YOUR TASK: For the word "based", state the number of lines in the data that contain it, and nothing else.

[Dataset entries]
=== Section Start ===

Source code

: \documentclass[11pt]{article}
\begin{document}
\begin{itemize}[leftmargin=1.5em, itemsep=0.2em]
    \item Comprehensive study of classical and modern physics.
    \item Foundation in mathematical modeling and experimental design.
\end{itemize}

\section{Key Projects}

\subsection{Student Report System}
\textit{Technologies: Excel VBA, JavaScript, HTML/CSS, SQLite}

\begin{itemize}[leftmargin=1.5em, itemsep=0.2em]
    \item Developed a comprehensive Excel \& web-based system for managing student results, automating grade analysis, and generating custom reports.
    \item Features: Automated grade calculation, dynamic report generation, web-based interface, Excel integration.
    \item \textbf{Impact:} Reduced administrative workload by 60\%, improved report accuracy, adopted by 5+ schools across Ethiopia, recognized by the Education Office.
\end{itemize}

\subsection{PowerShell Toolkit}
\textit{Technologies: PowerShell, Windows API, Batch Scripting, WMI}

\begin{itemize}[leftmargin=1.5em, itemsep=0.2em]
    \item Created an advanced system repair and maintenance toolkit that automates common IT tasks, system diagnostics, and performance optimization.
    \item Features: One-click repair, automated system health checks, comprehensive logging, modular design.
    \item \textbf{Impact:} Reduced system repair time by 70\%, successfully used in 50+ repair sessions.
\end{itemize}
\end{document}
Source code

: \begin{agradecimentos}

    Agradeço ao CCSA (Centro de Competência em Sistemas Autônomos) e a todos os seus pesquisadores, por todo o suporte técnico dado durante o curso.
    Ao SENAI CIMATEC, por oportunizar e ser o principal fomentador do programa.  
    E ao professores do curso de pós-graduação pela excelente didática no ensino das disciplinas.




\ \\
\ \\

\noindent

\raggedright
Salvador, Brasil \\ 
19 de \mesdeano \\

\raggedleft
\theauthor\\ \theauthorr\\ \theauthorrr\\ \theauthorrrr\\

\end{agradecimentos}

=== Section End ===

PROBLEM SOLUTION: 2